==== Raw data
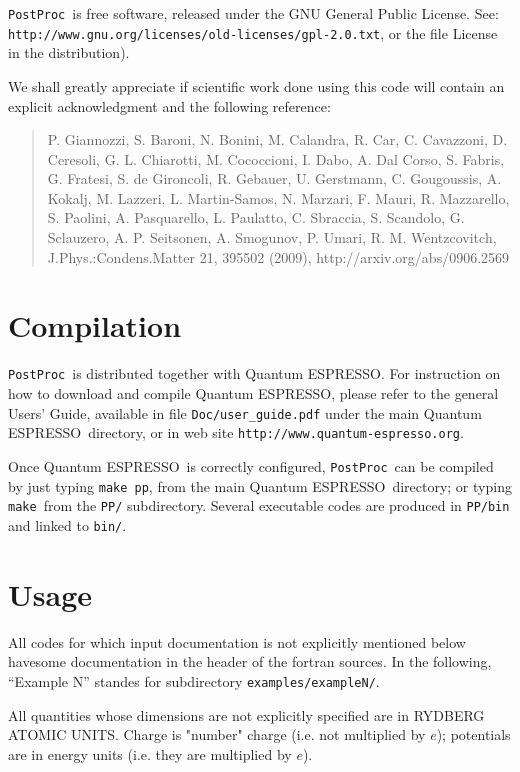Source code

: \documentclass[12pt,a4paper]{article}
\def\qe{{\sc Quantum ESPRESSO}}
\def\PostProc{\texttt{PostProc}}
\def\make{\texttt{make}}
\begin{document}
\PostProc\ is free software, released under the 
GNU General Public License. See:\\
\texttt{http://www.gnu.org/licenses/old-licenses/gpl-2.0.txt}, 
or the file License in the distribution).
    
We shall greatly appreciate if scientific work done using this code will 
contain an explicit acknowledgment and the following reference:
\begin{quote}
P. Giannozzi, S. Baroni, N. Bonini, M. Calandra, R. Car, C. Cavazzoni,
D. Ceresoli, G. L. Chiarotti, M. Cococcioni, I. Dabo, A. Dal Corso,
S. Fabris, G. Fratesi, S. de Gironcoli, R. Gebauer, U. Gerstmann,
C. Gougoussis, A. Kokalj, M. Lazzeri, L. Martin-Samos, N. Marzari,
F. Mauri, R. Mazzarello, S. Paolini, A. Pasquarello, L. Paulatto,
C. Sbraccia, S. Scandolo, G. Sclauzero, A. P. Seitsonen, A. Smogunov,
P. Umari, R. M. Wentzcovitch, J.Phys.:Condens.Matter 21, 395502 (2009),
http://arxiv.org/abs/0906.2569
\end{quote}
\section{Compilation}

\PostProc\ is distributed together with \qe.
For instruction on how to download and compile \qe, please refer 
to the general Users' Guide, available in file \texttt{Doc/user\_guide.pdf}
under the main \qe\ directory, or in web site 
\texttt{http://www.quantum-espresso.org}.

Once \qe\ is correctly configured, \PostProc\ can be compiled by
just typing \texttt{make pp}, from the main \qe\ directory;
or typing \make\ from the \texttt{PP/} subdirectory.
Several executable codes are produced in \texttt{PP/bin}
and linked to \texttt{bin/}.

\section{Usage}

All codes for which input documentation is not explicitly mentioned below
havesome documentation in the header of the fortran sources.
In the following, ``Example N'' standes for subdirectory 
\texttt{examples/exampleN/}.

All quantities whose dimensions are not explicitly specified are in
RYDBERG ATOMIC UNITS. Charge is "number" charge (i.e. not multiplied 
by $e$); potentials are in energy units (i.e. they are multiplied by 
$e$).
\end{document}

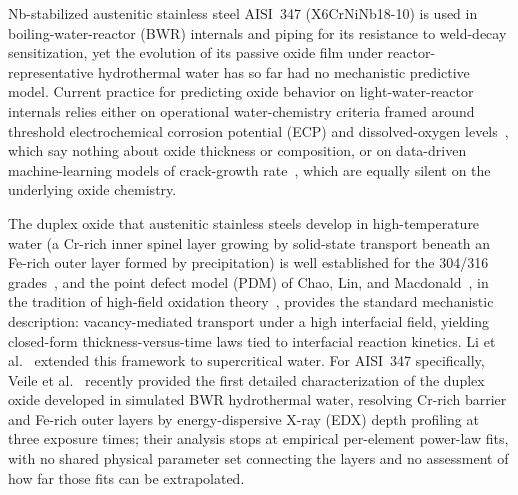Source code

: \documentclass[pdflatex,sn-nature]{sn-jnl}
\begin{document}
Nb-stabilized austenitic stainless steel AISI~347 (X6CrNiNb18-10) is
used in boiling-water-reactor (BWR) internals and piping for its
resistance to weld-decay sensitization, yet the evolution of its passive
oxide film under reactor-representative hydrothermal water has so far
had no mechanistic predictive model. Current practice for predicting
oxide behavior on light-water-reactor internals relies either on
operational water-chemistry criteria framed around threshold
electrochemical corrosion potential (ECP) and dissolved-oxygen
levels~\citep{macdonald1992hwc,lin1996ecp,yeh1995damage1,yeh1996damage2},
which say nothing about oxide thickness or composition, or on
data-driven machine-learning models of crack-growth
rate~\citep{igscc_ml_uq2025}, which are equally silent on the underlying
oxide chemistry.

The duplex oxide that austenitic stainless steels develop in
high-temperature water (a Cr-rich inner spinel layer growing by
solid-state transport beneath an Fe-rich outer layer formed by
precipitation) is well established for the 304/316
grades~\citep{robertson1991mechanism,stellwag1998mechanism,ziemniak2002corrosion,kuang2010oxidation,terachi2008corrosion,kim1999oxide,lister1987release},
and the point defect model (PDM) of Chao, Lin, and
Macdonald~\citep{chao1981pdm1,lin1981pdm2,macdonald1992pdm,macdonald2011history},
in the tradition of high-field oxidation
theory~\citep{cabrera1949oxidation}, provides the standard mechanistic
description: vacancy-mediated transport under a high interfacial field,
yielding closed-form thickness-versus-time laws tied to interfacial
reaction kinetics. Li et al.~\citep{li2020scwpdm} extended this
framework to supercritical water. For AISI~347 specifically, Veile et
al.~\citep{veile2024} recently provided the first detailed
characterization of the duplex oxide developed in simulated BWR
hydrothermal water, resolving Cr-rich barrier and Fe-rich outer layers
by energy-dispersive X-ray (EDX) depth profiling at three exposure
times; their analysis stops at empirical per-element power-law fits,
with no shared physical parameter set connecting the layers and no
assessment of how far those fits can be extrapolated.
\end{document}

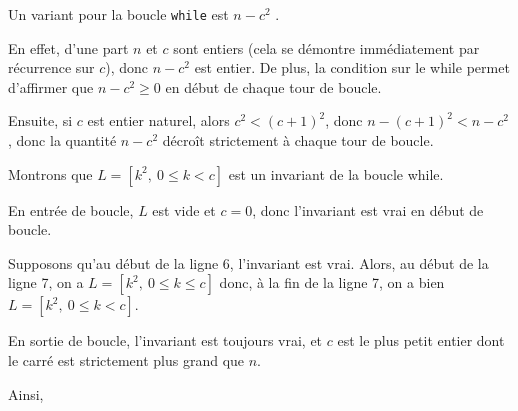 \exer{}
\setcounter{numques}{0}

\question{} Un variant pour la boucle \texttt{while} est \og $n - c^2$ \fg{}. 

En effet, d'une part $n$ et $c$ sont entiers (cela se démontre immédiatement par récurrence sur $c$), donc $n-c^2$ est entier. 
De plus, la condition sur le while permet d'affirmer que $n-c^2 \geq 0$ en début de chaque tour de boucle. 

Ensuite, si $c$ est entier naturel, alors $c^2 < (c+1)^2$, donc $n-(c+1)^2 < n-c^2$, donc la quantité $n-c^2$ décroît strictement à chaque tour de boucle. 


\medskip{}

\question{}
Montrons que \og $L = [k^2,~ 0 \leq k < c]$ \fg{} est un invariant de la boucle while. 

En entrée de boucle, $L$ est vide et $c=0$, donc l'invariant est vrai en début de boucle.

Supposons qu'au début de la ligne 6, l'invariant est vrai. Alors, au début de la ligne 7, on a $L = [k^2,~ 0 \leq k \leq c]$ donc, à la fin de la ligne 7, on a bien $L = [k^2,~ 0 \leq k < c]$. 


En sortie de boucle, l'invariant est toujours vrai, et $c$ est le plus petit entier dont le carré est strictement plus grand que $n$. 

Ainsi, 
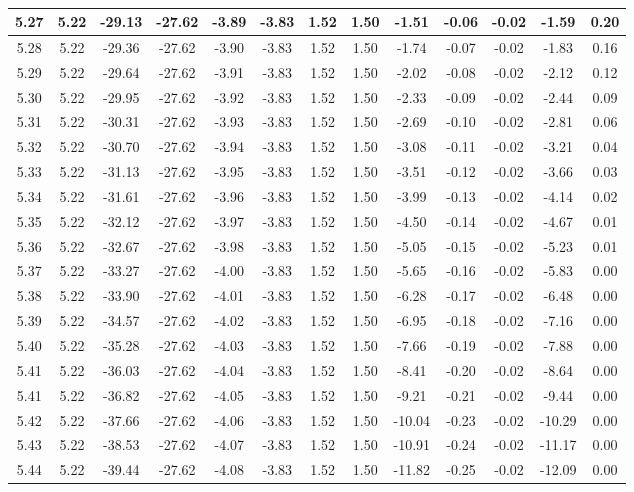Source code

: \begin{table}[htbp]
\begin{adjustbox}{angle=90}
\begin{tabular}{|c|c|c|c|c|c|c|c|c|c|c|c|c|}
 5.27 & 5.22 & -29.13 & -27.62 & -3.89 & -3.83 & 1.52 & 1.50 & -1.51 & -0.06 & -0.02 & -1.59 & 0.20\\ \hline
 5.28 & 5.22 & -29.36 & -27.62 & -3.90 & -3.83 & 1.52 & 1.50 & -1.74 & -0.07 & -0.02 & -1.83 & 0.16\\ \hline
 5.29 & 5.22 & -29.64 & -27.62 & -3.91 & -3.83 & 1.52 & 1.50 & -2.02 & -0.08 & -0.02 & -2.12 & 0.12\\ \hline
 5.30 & 5.22 & -29.95 & -27.62 & -3.92 & -3.83 & 1.52 & 1.50 & -2.33 & -0.09 & -0.02 & -2.44 & 0.09\\ \hline
 5.31 & 5.22 & -30.31 & -27.62 & -3.93 & -3.83 & 1.52 & 1.50 & -2.69 & -0.10 & -0.02 & -2.81 & 0.06\\ \hline
 5.32 & 5.22 & -30.70 & -27.62 & -3.94 & -3.83 & 1.52 & 1.50 & -3.08 & -0.11 & -0.02 & -3.21 & 0.04\\ \hline
 5.33 & 5.22 & -31.13 & -27.62 & -3.95 & -3.83 & 1.52 & 1.50 & -3.51 & -0.12 & -0.02 & -3.66 & 0.03\\ \hline
 5.34 & 5.22 & -31.61 & -27.62 & -3.96 & -3.83 & 1.52 & 1.50 & -3.99 & -0.13 & -0.02 & -4.14 & 0.02\\ \hline
 5.35 & 5.22 & -32.12 & -27.62 & -3.97 & -3.83 & 1.52 & 1.50 & -4.50 & -0.14 & -0.02 & -4.67 & 0.01\\ \hline
 5.36 & 5.22 & -32.67 & -27.62 & -3.98 & -3.83 & 1.52 & 1.50 & -5.05 & -0.15 & -0.02 & -5.23 & 0.01\\ \hline
 5.37 & 5.22 & -33.27 & -27.62 & -4.00 & -3.83 & 1.52 & 1.50 & -5.65 & -0.16 & -0.02 & -5.83 & 0.00\\ \hline
 5.38 & 5.22 & -33.90 & -27.62 & -4.01 & -3.83 & 1.52 & 1.50 & -6.28 & -0.17 & -0.02 & -6.48 & 0.00\\ \hline
 5.39 & 5.22 & -34.57 & -27.62 & -4.02 & -3.83 & 1.52 & 1.50 & -6.95 & -0.18 & -0.02 & -7.16 & 0.00\\ \hline
 5.40 & 5.22 & -35.28 & -27.62 & -4.03 & -3.83 & 1.52 & 1.50 & -7.66 & -0.19 & -0.02 & -7.88 & 0.00\\ \hline
 5.41 & 5.22 & -36.03 & -27.62 & -4.04 & -3.83 & 1.52 & 1.50 & -8.41 & -0.20 & -0.02 & -8.64 & 0.00\\ \hline
 5.41 & 5.22 & -36.82 & -27.62 & -4.05 & -3.83 & 1.52 & 1.50 & -9.21 & -0.21 & -0.02 & -9.44 & 0.00\\ \hline
 5.42 & 5.22 & -37.66 & -27.62 & -4.06 & -3.83 & 1.52 & 1.50 & -10.04 & -0.23 & -0.02 & -10.29 & 0.00\\ \hline
 5.43 & 5.22 & -38.53 & -27.62 & -4.07 & -3.83 & 1.52 & 1.50 & -10.91 & -0.24 & -0.02 & -11.17 & 0.00\\ \hline
 5.44 & 5.22 & -39.44 & -27.62 & -4.08 & -3.83 & 1.52 & 1.50 & -11.82 & -0.25 & -0.02 & -12.09 & 0.00\\ \hline
            \end{tabular}
        \end{adjustbox}
        \caption{}
        \label{}
    \end{table}
    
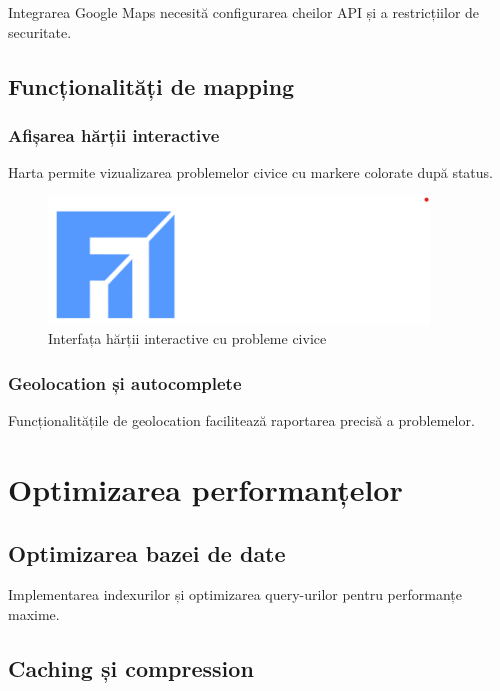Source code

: \documentclass[12pt,a4paper]{report}
\begin{document}
Integrarea Google Maps necesită configurarea cheilor API și a restricțiilor de securitate.

\subsection{Funcționalități de mapping}

\subsubsection{Afișarea hărții interactive}

Harta permite vizualizarea problemelor civice cu markere colorate după status.

\begin{figure}[H]
\centering
\includegraphics[width=0.9\textwidth]{logo_uaic.png}
\caption{Interfața hărții interactive cu probleme civice}
\label{fig:interactive_map}
\end{figure}

\subsubsection{Geolocation și autocomplete}

Funcționalitățile de geolocation facilitează raportarea precisă a problemelor.

\section{Optimizarea performanțelor}

\subsection{Optimizarea bazei de date}

Implementarea indexurilor și optimizarea query-urilor pentru performanțe maxime.

\subsection{Caching și compression}
\end{document}
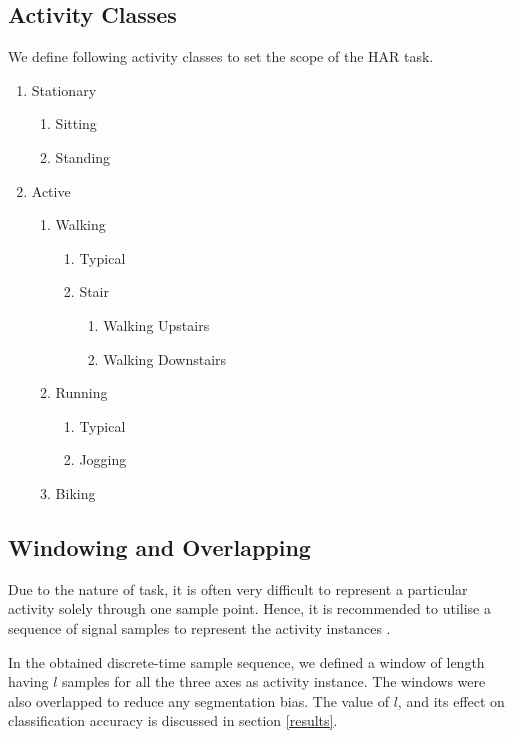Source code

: \documentclass[5p]{elsarticle}
\begin{document}
\subsection{Activity Classes}
\label{activity_classes}
We define following activity classes to set the scope of the HAR task.
\begin{enumerate}
	\item Stationary
	\begin{enumerate}
		\item Sitting
		\item Standing
	\end{enumerate}
	\item Active
	\begin{enumerate}
		\item Walking
		\begin{enumerate}
			\item Typical
			\item Stair
			\begin{enumerate}
				\item Walking Upstairs
				\item Walking Downstairs
			\end{enumerate}
		\end{enumerate}
		\item Running
		\begin{enumerate}
			\item Typical
			\item Jogging
		\end{enumerate}
		\item Biking
	\end{enumerate}
\end{enumerate}

\subsection{Windowing and Overlapping}
Due to the nature of task, it is often very difficult to represent a particular activity solely through one sample point. Hence, it is recommended to utilise a sequence of signal samples to represent the activity instances \cite{Banos2014}.

In the obtained discrete-time sample sequence, we defined a window of length having $l$ samples for all the three axes as activity instance. The windows were also overlapped to reduce any segmentation bias. The value of $l$, and its effect on classification accuracy is discussed in section \ref{results}.
\end{document}
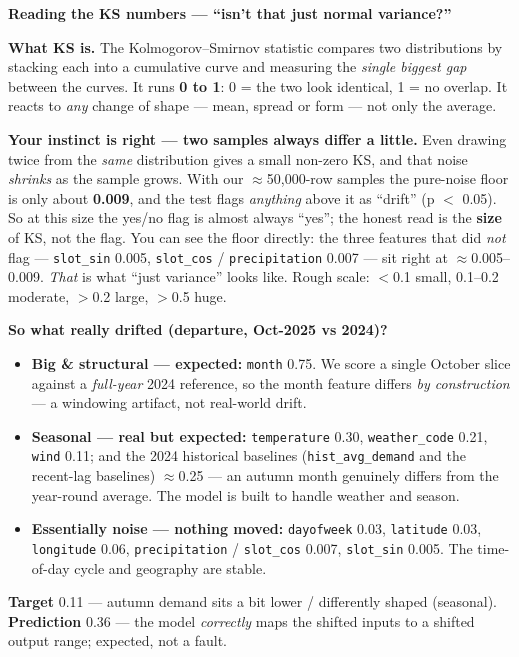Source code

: \documentclass[11pt]{article}
\begin{document}
\smallskip
\noindent\textbf{\color{blue}Reading the KS numbers --- ``isn't that just normal variance?''}
\begin{simple}
\textbf{What KS is.} The Kolmogorov--Smirnov statistic compares two distributions by stacking each into a
cumulative curve and measuring the \emph{single biggest gap} between the curves. It runs \textbf{0 to 1}:
0 = the two look identical, 1 = no overlap. It reacts to \emph{any} change of shape --- mean, spread or
form --- not only the average.

\textbf{Your instinct is right --- two samples always differ a little.} Even drawing twice from the
\emph{same} distribution gives a small non-zero KS, and that noise \emph{shrinks} as the sample grows. With
our $\approx$50{,}000-row samples the pure-noise floor is only about \textbf{0.009}, and the test flags
\emph{anything} above it as ``drift'' (p $<$ 0.05). So at this size the yes/no flag is almost always
``yes''; the honest read is the \textbf{size} of KS, not the flag. You can see the floor directly: the
three features that did \emph{not} flag --- \texttt{slot\_sin} 0.005, \texttt{slot\_cos} /
\texttt{precipitation} 0.007 --- sit right at $\approx$0.005--0.009. \emph{That} is what ``just variance''
looks like. Rough scale: $<$0.1 small, 0.1--0.2 moderate, $>$0.2 large, $>$0.5 huge.

\textbf{So what really drifted (departure, Oct-2025 vs 2024)?}
\begin{itemize}[leftmargin=1.4em, itemsep=2pt]
  \item \textbf{Big \& structural --- expected:} \texttt{month} 0.75. We score a single October slice
        against a \emph{full-year} 2024 reference, so the month feature differs \emph{by construction} ---
        a windowing artifact, not real-world drift.
  \item \textbf{Seasonal --- real but expected:} \texttt{temperature} 0.30, \texttt{weather\_code} 0.21,
        \texttt{wind} 0.11; and the 2024 historical baselines (\texttt{hist\_avg\_demand} and the
        recent-lag baselines) $\approx$0.25 --- an autumn month genuinely differs from the year-round
        average. The model is built to handle weather and season.
  \item \textbf{Essentially noise --- nothing moved:} \texttt{dayofweek} 0.03, \texttt{latitude} 0.03,
        \texttt{longitude} 0.06, \texttt{precipitation} / \texttt{slot\_cos} 0.007, \texttt{slot\_sin} 0.005.
        The time-of-day cycle and geography are stable.
\end{itemize}
\textbf{Target} 0.11 --- autumn demand sits a bit lower / differently shaped (seasonal). \textbf{Prediction}
0.36 --- the model \emph{correctly} maps the shifted inputs to a shifted output range; expected, not a fault.


\end{simple}
\end{document}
========
Work to be completed:
Where a line above holds the word "internals", copy it.

Answer to the exercise:
used in boiling-water-reactor (BWR) internals and piping for its
oxide behavior on light-water-reactor internals relies either on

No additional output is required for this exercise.